TechStars – RisingStars - arodceo

Is anyone familiar with TechStars RisingStars program? What are the benefits of it and how effective was it for you (if you went through it) and what are best ways to improve acceptance. 
Thanks :)
======
terencestrong23
Things I Learned While In Rising Stars:

#1. Focus on customer data and delight..not on competition #2. Before you
scale...run the startup like a small business not a side project #3. Test,
Iterate, Repeat #4. Unit economics are king #5. Everybody has to hustle
(i.e..do whatever it takes to get something done..i.e sales and execution) #6.
Action trumps pontification #7. Team culture and mutual respect is the
foundation for success. Great teams are like cults! #8. Put together
processes, standards and systems for everything (values, hiring, firing,
expectations, roles, sales, etc.) and ensure everyone is accountable to those
standards #9. If you are overly stressed it’s because something is wrong with
the timing, idea or team.

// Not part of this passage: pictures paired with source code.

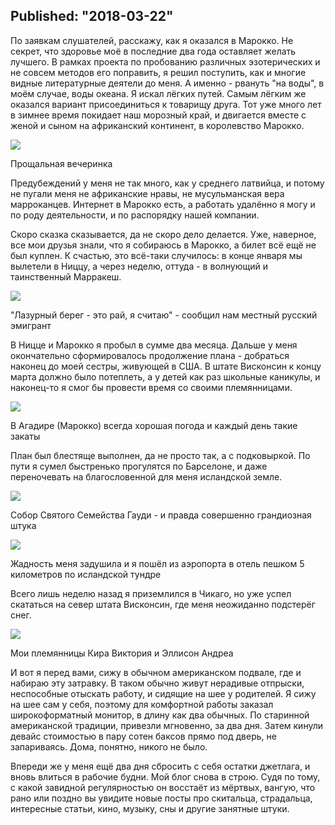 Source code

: Published: "2018-03-22"
-----------------------------------------------------------------------------------------------------

По заявкам слушателей, расскажу, как я оказался в Марокко. Не секрет, что здоровье моё в последние два года оставляет желать лучшего. В рамках проекта по пробованию различных эзотерических и не совсем методов его поправить, я решил поступить, как и многие видные литературные деятели до меня. А именно - рвануть "на воды", в моём случае, воды океана. Я искал лёгких путей. Самым лёгким же оказался вариант присоединиться к товарищу друга. Тот уже много лет в зимнее время покидает наш морозный край, и двигается вместе с женой и сыном на африканский континент, в королевство Марокко. 


![](IMG_20180113_184511.jpg)
<p class='text-center'>Прощальная вечеринка</p>


Предубеждений у меня не так много, как у среднего латвийца, и потому не пугали меня не африканские нравы, не мусульманская вера марроканцев. Интернет в Марокко есть, а работать удалённо я могу и по роду деятельности, и по распорядку нашей компании.

Скоро сказка сказывается, да не скоро дело делается. Уже, наверное, все мои друзья знали, что я собираюсь в Марокко, а билет всё ещё не был куплен. К счастью, это всё-таки случилось: в конце января мы вылетели в Ниццу, а через неделю, оттуда - в волнующий и таинственный Марракеш.


![](IMG_20180120_125113.jpg)
<p class='text-center'>"Лазурный берег - это рай, я считаю" - сообщил нам местный русский эмигрант</p>

В Ницце и Марокко я пробыл в сумме два месяца. Дальше у меня окончательно сформировалось продолжение плана - добраться наконец до моей сестры, живующей в США. В штате Висконсин к концу марта должно было потеплеть, а у детей как раз школьные каникулы, и наконец-то я смог бы провести время со своими племянницами.


![](IMG-20180210-WA0002.jpg)
<p class='text-center'>В Агадире (Марокко) всегда хорошая погода и каждый день такие закаты</p>

План был блестяще выполнен, да не просто так, а с подковыркой. По пути я сумел быстренько прогулятся по Барселоне, и даже переночевать на благословенной для меня исландской земле.

![](IMG_20180323_125301.jpg)
<p class='text-center'>Собор Святого Семейства Гауди - и правда совершенно грандиозная штука </p>


![](IMG-20180325-WA0003.jpg)
<p class='text-center'>Жадность меня задушила и я пошёл из аэропорта в отель пешком 5 километров по исландской тундре</p>


Всего лишь неделю назад я приземлился в Чикаго, но уже успел скататься на север штата Висконсин, где меня неожиданно подстерёг снег.


![](IMG-20180331-WA0000.jpg)
<p class='text-center'>Мои племянницы Кира Виктория и Эллисон Андреа</p>

И вот я перед вами, сижу в обычном американском подвале, где и набираю эту затравку. В таком обычно живут нерадивые отпрыски, неспособные отыскать работу, и сидящие на шее у родителей. Я сижу на шее сам у себя, поэтому для комфортной работы заказал широкоформатный монитор, в длину как два обычных. По старинной американской традиции, привезли мгновенно, за два дня. Затем кинули девайс стоимостью в пару сотен баксов прямо под дверь, не запариваясь. Дома, понятно, никого не было.

Впереди же у меня ещё два дня сбросить с себя остатки джетлага, и вновь влиться в рабочие будни. Мой блог снова в строю. Судя по тому, с какой завидной регулярностью он восстаёт из мёртвых, вангую, что рано или поздно вы увидите новые посты про скитальца, страдальца, интересные статьи, кино, музыку, сны и другие занятные штуки. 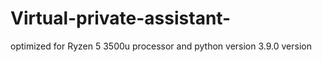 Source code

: # Virtual-private-assistant-

optimized for Ryzen 5 3500u processor and python version 3.9.0 version
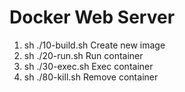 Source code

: # Docker Web Server

1. sh ./10-build.sh
	Create new image
2. sh ./20-run.sh
	Run container
3. sh ./30-exec.sh
	Exec container
4. sh ./80-kill.sh
	Remove container
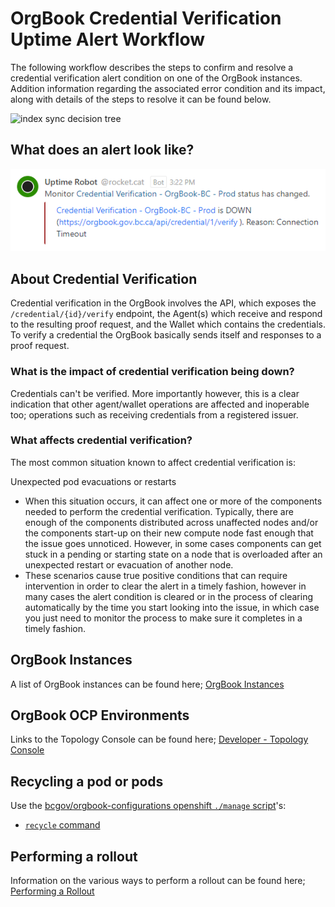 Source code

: # OrgBook Credential Verification Uptime Alert Workflow

The following workflow describes the steps to confirm and resolve a credential verification alert condition on one of the OrgBook instances.  Addition information regarding the associated error condition and its impact, along with details of the steps to resolve it can be found below.

![index sync decision tree](https://www.plantuml.com/plantuml/proxy?cache=no&src=https://raw.githubusercontent.com/bcgov/DITP-DevOps/main/docs/diagrams/credential-verification-decision-tree.puml)

## What does an alert look like?

![orgbook-index-sync-alert](./images/orgbook-credential-verification-alert.png)

## About Credential Verification

Credential verification in the OrgBook involves the API, which exposes the `/credential/{id}/verify` endpoint, the Agent(s) which receive and respond to the resulting proof request, and the Wallet which contains the credentials.  To verify a credential the OrgBook basically sends itself and responses to a proof request.

### What is the impact of credential verification being down?

Credentials can't be verified. More importantly however, this is a clear indication that other agent/wallet operations are affected and inoperable too; operations such as receiving credentials from a registered issuer.

### What affects credential verification?

The most common situation known to affect credential verification is:

Unexpected pod evacuations or restarts
  - When this situation occurs, it can affect one or more of the components needed to perform the credential verification.  Typically, there are enough of the components distributed across unaffected nodes and/or the components start-up on their new compute node fast enough that the issue goes unnoticed.  However, in some cases components can get stuck in a pending or starting state on a node that is overloaded after an unexpected restart or evacuation of another node.
  - These scenarios cause true positive conditions that can require intervention in order to clear the alert in a timely fashion, however in many cases the alert condition is cleared or in the process of clearing automatically by the time you start looking into the issue, in which case you just need to monitor the process to make sure it completes in a timely fashion.

## OrgBook Instances

A list of OrgBook instances can be found here; [OrgBook Instances](./orgbook-instances-and-environments.md#orgbook-instances)

## OrgBook OCP Environments

Links to the Topology Console can be found here; [Developer - Topology Console](./orgbook-instances-and-environments.md#developer---topology-console)

## Recycling a pod or pods

Use the [bcgov/orgbook-configurations openshift `./manage` script](./orgbook-configurations-manage-script.md)'s:
- [`recycle` command](./orgbook-configurations-manage-script.md#recycle)

## Performing a rollout

Information on the various ways to perform a rollout can be found here; [Performing a Rollout](./performing-a-rollout.md)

Don't stress, just fix it #10. Success comes from
your peers helping you out. Find a knowledge sharing group of like minded
founders, preferably in the same vertical and join it #11. To build a startup,
you must self realize (let go of fear, doubt, ego, shame, identity) and double
down on your personal power #12. It's all about sales...everyone founder has
to be willing to learn how to SELL (leverage relationships, PR, market, brand,
bring on partners, etc.) #13Differentiation comes from the heart not a
textbook

------
takclo
I'm a RisingStars alum from the first cohort in DC.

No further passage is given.